В один из дней в отделение больницы, где ждал операцию Ал. Соболев, пришли три литератора из профкома при издательстве «Советский писатель». Они. спасибо им, вняли моей просьбе. Один из них - Борис Шнейдер (ныне покойный, увы!), когда я только начала разговор с ним, понял все с первых моих слов. Наш давний знакомый, мягкий и добрый человек по природе, он, если требовалось, а в данном случае было необходимо, умел проявить и твердость и дипломатию. Мне неизвестно содержание состоявшегося разговора трех литераторов и завотделением С. По окончании ее Борис вызвал меня из палаты и, глядя сверху вниз смеющимися карими глазами, сказал: «Не беспокойся! Они у нас под колпаком!» О деталях и расспрашивать было незачем: значит, я была права, опасаясь за Соболева, значит, предприняла правильные меры... Вот уж не думала - не гадала, что в больнице доведется вести настоящую войну - с дипломатическими ходами, с использованием «боевой техники», разрабатывать и тактику и стратегию.
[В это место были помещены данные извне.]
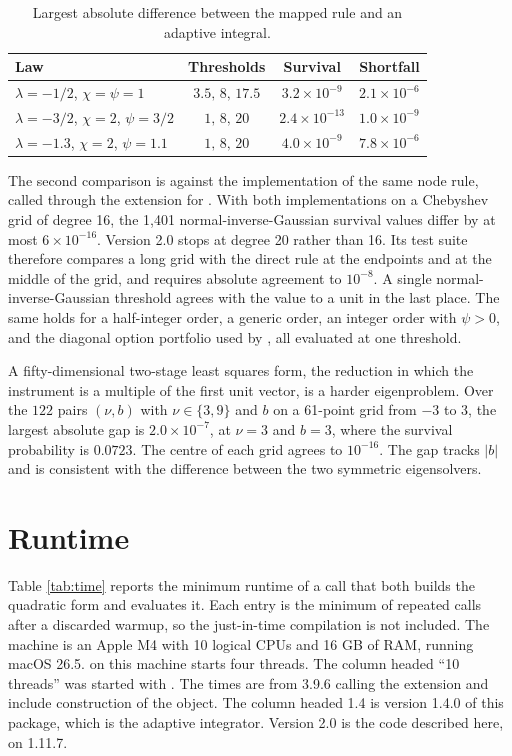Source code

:\documentclass[article]{jss}
\begin{document}
\begin{table}[ht]
\centering
\begin{tabular}{lccc}
\toprule
Law & Thresholds & Survival & Shortfall \\
\midrule
$\lambda=-1/2$, $\chi=\psi=1$ & $3.5,\,8,\,17.5$ & $3.2\times 10^{-9}$ & $2.1\times 10^{-6}$ \\
$\lambda=-3/2$, $\chi=2$, $\psi=3/2$ & $1,\,8,\,20$ & $2.4\times 10^{-13}$ & $1.0\times 10^{-9}$ \\
$\lambda=-1.3$, $\chi=2$, $\psi=1.1$ & $1,\,8,\,20$ & $4.0\times 10^{-9}$ & $7.8\times 10^{-6}$ \\
\bottomrule
\end{tabular}
\caption{Largest absolute difference between the mapped rule and an adaptive integral.}
\label{tab:gk}
\end{table}

The second comparison is against the  implementation of the same node rule, called through the  extension for .
With both implementations on a Chebyshev grid of degree 16, the 1{,}401 normal-inverse-Gaussian survival values differ by at most $6\times 10^{-16}$.
Version 2.0 stops at degree 20 rather than 16.
Its test suite therefore compares a long grid with the direct rule at the endpoints and at the middle of the grid, and requires absolute agreement to $10^{-8}$.
A single normal-inverse-Gaussian threshold agrees with the  value to a unit in the last place.
The same holds for a half-integer order, a generic order, an integer order with $\psi>0$, and the diagonal option portfolio used by \citet{bz:21}, all evaluated at one threshold.

A fifty-dimensional two-stage least squares form, the reduction in which the instrument is a multiple of the first unit vector, is a harder eigenproblem.
Over the $122$ pairs $(\nu,b)$ with $\nu\in\{3,9\}$ and $b$ on a 61-point grid from $-3$ to $3$, the largest absolute gap is $2.0\times 10^{-7}$, at $\nu=3$ and $b=3$, where the survival probability is $0.0723$.
The centre of each grid agrees to $10^{-16}$.
The gap tracks $|b|$ and is consistent with the difference between the two symmetric eigensolvers.

\section{Runtime} \label{sec:time}

Table \ref{tab:time} reports the minimum runtime of a call that both builds the quadratic form and evaluates it.
Each entry is the minimum of repeated calls after a discarded warmup, so the just-in-time compilation is not included.
The machine is an Apple M4 with 10 logical CPUs and 16 GB of RAM, running macOS 26.5.
 on this machine starts four  threads.
The column headed ``10 threads'' was started with .
The  times are from  3.9.6 calling the extension and include construction of the  object.
The  column headed 1.4 is version 1.4.0 of this package, which is the adaptive integrator.
Version 2.0 is the code described here, on  1.11.7.
\end{document}
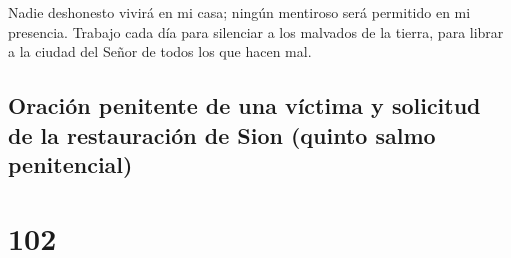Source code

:  Nadie deshonesto vivirá en mi casa; ningún mentiroso será
permitido en mi presencia.  Trabajo cada día para silenciar
a los malvados de la tierra, para librar a la ciudad del Señor de todos
los que hacen mal.

\hypertarget{oraciuxf3n-penitente-de-una-vuxedctima-y-solicitud-de-la-restauraciuxf3n-de-sion-quinto-salmo-penitencial}{%
\subsection{Oración penitente de una víctima y solicitud de la
restauración de Sion (quinto salmo
penitencial)}\label{oraciuxf3n-penitente-de-una-vuxedctima-y-solicitud-de-la-restauraciuxf3n-de-sion-quinto-salmo-penitencial}}

\hypertarget{section-101}{%
\section{102}\label{section-101}}

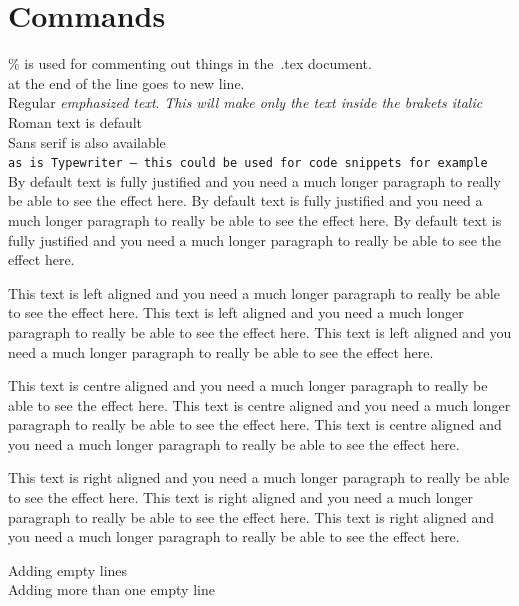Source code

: \documentclass[16pt,a4paper]{article}
\begin{document}
\section{Commands}
\% is used for commenting out things in the~.tex document.
\\ at the end of the line goes to new line. \\
Regular \emph{emphasized text}.
\textit{This will make only the \emph{text} inside the brakets italic}\\
\textrm{Roman text is default}\\
\textsf{Sans serif is also available}\\
\texttt{as is Typewriter – this could be used for code snippets for example}\\
By default text is fully justified and you need a much longer paragraph to really be able to see the effect here.
By default text is fully justified and you need a much longer paragraph to really be able to see the effect here.
By default text is fully justified and you need a much longer paragraph to really be able to see the effect here.
\begin{flushleft}
    This text is left aligned and you need a much longer paragraph to really be able to see the effect here.
    This text is left aligned and you need a much longer paragraph to really be able to see the effect here.
    This text is left aligned and you need a much longer paragraph to really be able to see the effect here.
\end{flushleft}
\begin{center}
    This text is centre aligned and you need a much longer paragraph to really be able to see the effect here.
    This text is centre aligned and you need a much longer paragraph to really be able to see the effect here.
    This text is centre aligned and you need a much longer paragraph to really be able to see the effect here.
\end{center}
\begin{flushright}
    This text is right aligned and you need a much longer paragraph to really be able to see the effect here.
    This text is right aligned and you need a much longer paragraph to really be able to see the effect here.
    This text is right aligned and you need a much longer paragraph to really be able to see the effect here.
\end{flushright}

Adding empty lines\\[\baselineskip]
Adding more than one empty line\\[2\baselineskip]
\end{document}
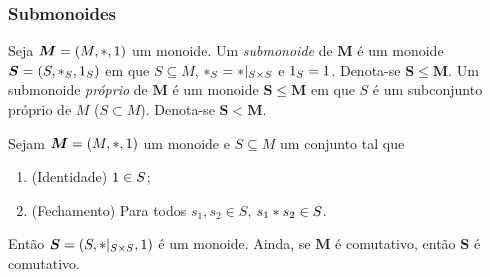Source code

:\subsubsection{Submonoides}

\begin{definition}
Seja $\bm M=(M,\ast,1)$ um monoide. Um \emph{submonoide} de $\bm M$ é um monoide $\bm S=(S,\ast _S,1_S)$ em que $S \subseteq M$, $\ast _S= \ast |_{S \times S}$ e $1_S=1$. Denota-se $\bm S \leq \bm M$. Um submonoide \emph{próprio} de $\bm M$ é um monoide $\bm S \leq \bm M$ em que $S$ é um subconjunto próprio de $M$ ($S \subset M$). Denota-se $\bm S < \bm M$.
\end{definition}

\begin{proposition}
\label{alge:prop.submon}
Sejam $\bm M=(M,\ast,1)$ um monoide e $S \subseteq M$ um conjunto tal que
	\begin{enumerate}[label=\textbf{SM\arabic*.},ref={SM\arabic*}]
	\item \label{SM1} (Identidade) $1 \in S$;
	\item \label{SM2} (Fechamento) Para todos $s_1,s_2 \in S$, $s_1 \ast s_2 \in S$.
	\end{enumerate}
\noindent
Então $\bm S=(S,\ast|_{S \times S},1)$ é um monoide. Ainda, se $\bm M$ é comutativo, então $\bm S$ é comutativo.
\end{proposition}
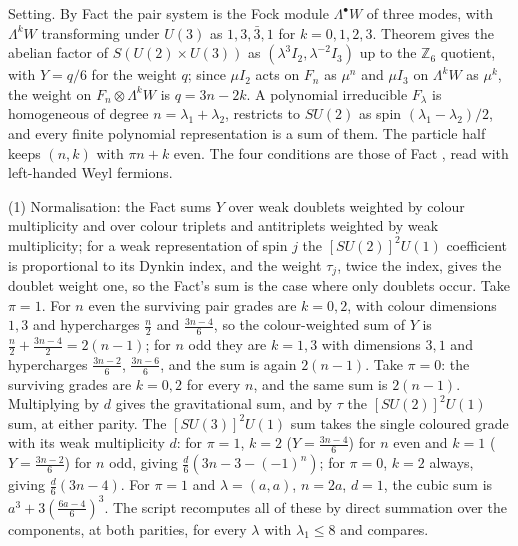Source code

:Setting. By Fact  the pair system is the Fock module $\Lambda^{\bullet}W$ of three modes, with $\Lambda^{k}W$ transforming under $U(3)$ as $1, 3, \bar{3}, 1$ for $k = 0, 1, 2, 3$. Theorem  gives the abelian factor of $S(U(2) \times U(3))$ as $(\lambda^{3}I_{2}, \lambda^{-2}I_{3})$ up to the $\mathbb{Z}_{6}$ quotient, with $Y = q/6$ for the weight $q$; since $\mu I_{2}$ acts on $F_{n}$ as $\mu^{n}$ and $\mu I_{3}$ on $\Lambda^{k}W$ as $\mu^{k}$, the weight on $F_{n} \otimes \Lambda^{k}W$ is $q = 3n - 2k$. A polynomial irreducible $F_{\lambda}$ is homogeneous of degree $n = \lambda_{1} + \lambda_{2}$, restricts to $SU(2)$ as spin $(\lambda_{1} - \lambda_{2})/2$, and every finite polynomial representation is a sum of them. The particle half keeps $(n, k)$ with $\pi n + k$ even. The four conditions are those of Fact , read with left-handed Weyl fermions.

(1) Normalisation: the Fact sums $Y$ over weak doublets weighted by colour multiplicity and over colour triplets and antitriplets weighted by weak multiplicity; for a weak representation of spin $j$ the $[SU(2)]^{2}U(1)$ coefficient is proportional to its Dynkin index, and the weight $\tau_{j}$, twice the index, gives the doublet weight one, so the Fact's sum is the case where only doublets occur. Take $\pi = 1$. For $n$ even the surviving pair grades are $k = 0, 2$, with colour dimensions $1, 3$ and hypercharges $\tfrac{n}{2}$ and $\tfrac{3n - 4}{6}$, so the colour-weighted sum of $Y$ is $\tfrac{n}{2} + \tfrac{3n - 4}{2} = 2(n - 1)$; for $n$ odd they are $k = 1, 3$ with dimensions $3, 1$ and hypercharges $\tfrac{3n - 2}{6}$, $\tfrac{3n - 6}{6}$, and the sum is again $2(n - 1)$. Take $\pi = 0$: the surviving grades are $k = 0, 2$ for every $n$, and the same sum is $2(n - 1)$. Multiplying by $d$ gives the gravitational sum, and by $\tau$ the $[SU(2)]^{2}U(1)$ sum, at either parity. The $[SU(3)]^{2}U(1)$ sum takes the single coloured grade with its weak multiplicity $d$: for $\pi = 1$, $k = 2$ ($Y = \tfrac{3n-4}{6}$) for $n$ even and $k = 1$ ($Y = \tfrac{3n - 2}{6}$) for $n$ odd, giving $\tfrac{d}{6}(3n - 3 - (-1)^{n})$; for $\pi = 0$, $k = 2$ always, giving $\tfrac{d}{6}(3n - 4)$. For $\pi = 1$ and $\lambda = (a, a)$, $n = 2a$, $d = 1$, the cubic sum is $a^{3} + 3(\tfrac{6a - 4}{6})^{3}$. The script recomputes all of these by direct summation over the components, at both parities, for every $\lambda$ with $\lambda_{1} \le 8$ and compares.

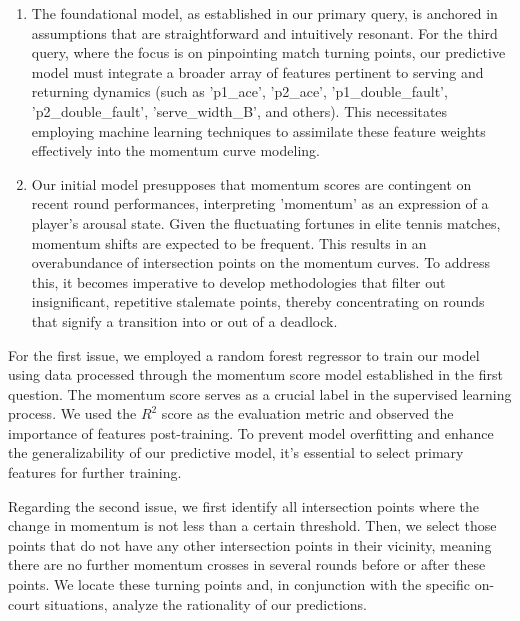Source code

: \documentclass[12pt]{article}  %
\begin{document}
\begin{enumerate}
    \item The foundational model, as established in our primary query, 
    is anchored in assumptions that are straightforward and intuitively resonant. For the third query, 
    where the focus is on pinpointing match turning points, our predictive model must integrate a broader
    array of features pertinent to serving and returning dynamics 
    (such as 'p1\_ace', 'p2\_ace', 'p1\_double\_fault', 'p2\_double\_fault', 'serve\_width\_B', and others).
    This necessitates employing machine learning techniques to assimilate these feature weights effectively into the momentum curve modeling.

    \item Our initial model presupposes that momentum scores are contingent
     on recent round performances, interpreting 'momentum' as an expression
      of a player's arousal state. Given the fluctuating fortunes in elite 
      tennis matches, momentum shifts are expected to be frequent. This results
       in an overabundance of intersection points on the momentum curves. 
       To address this, it becomes imperative to develop methodologies that 
       filter out insignificant, repetitive stalemate points, thereby 
       concentrating on rounds that signify a transition into or out of a deadlock.
\end{enumerate}

For the first issue, we employed a random forest regressor to train 
our model using data processed through the momentum score model 
established in the first question. The momentum score serves as a 
crucial label in the supervised learning process. We used the $R^{2}$
score as the evaluation metric and observed the importance of features
 post-training. To prevent model overfitting and enhance the 
 generalizability of our predictive model, it's essential to select
  primary features for further training.

Regarding the second issue, we first identify all intersection 
points where the change in momentum is not less than a certain threshold. 
Then, we select those points that do not have any other intersection
points in their vicinity, meaning there are no further momentum 
crosses in several rounds before or after these points. We locate
these turning points and, in conjunction with the specific on-court
situations, analyze the rationality of our predictions.
\end{document}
Довелось-таки!
22 ноября 1983 г. операция наконец была сделана. Оперировал заведующий проктологическим отделением хирург С. Профессор А. сдержал свою истерическую угрозу: «В такой обстановке я оперировать не буду!» - и не стал. Каприз, амбиция возобладали и над профессиональным долгом, и над словом, обещанием врача, данным при первой нашей встрече.
Моя двоюродная сестра, отпросившись с работы, приехала навестить нас, а может быть, подбодрить меня и Александра Владимировича в тяжелый день. При ней его взяли на операцию, мы с ней остались в палате одни. Много позже она призналась мне, что ей страшно было на меня смотреть: исхудавшую («Скоро будешь одеваться в “Детском мире”» - ее слова), такую бледную, какой она не видела меня ни раньше, ни потом. «Я боялась, что сейчас умрешь, когда положила голову мне на плечо».
Операция продолжалась немногим более двух часов.
Ах, Боже, какая стандартная, обыденная картина, давно примелькавшаяся благодаря кино и телевидению: утомленный хирург снимает маску, выходит из операционной, сдергивая с рук резиновые перчатки, и сразу же, без промедления встречается с ожидающими его приговора родственниками, в тревоге и страхе томящимися возле операционной или поблизости. Да, вот так просто, обыденно, привычно и гуманно. Люди, еще только завидев издали этого бога в белом халате, в чьих руках находился их близкий, родной, пытливо, вопросительно, с надеждой всматриваются в его лицо, когда он не успел еще и слова вымолвить. И вдруг он улыбнулся! Радость! Избавление! Гора с плеч! Какой лучезарный нынче день!..
Я и моя родственница тщетно ждали появления в нашей палате, что этажом ниже операционной (вход на тот этаж был запрещен), хирурга С. Мог бы снизойти до беседы с супругой поэта Ал. Соболева и проф. А. в такой тяжелый для нее момент. Чего-то не хватило ни тому ни другому, чтобы в прямом и в переносном смысле спуститься с высоты - этажа и амбиции - и сказать несколько ободряющих слов пожилой женщине, состояние которой для обоих секрета не составляло. До сих пор не определю: была ли то черствость или холодный расчет - унизить невниманием, пренебрежением. Если последнее - мне их жаль: они ошиблись адресом.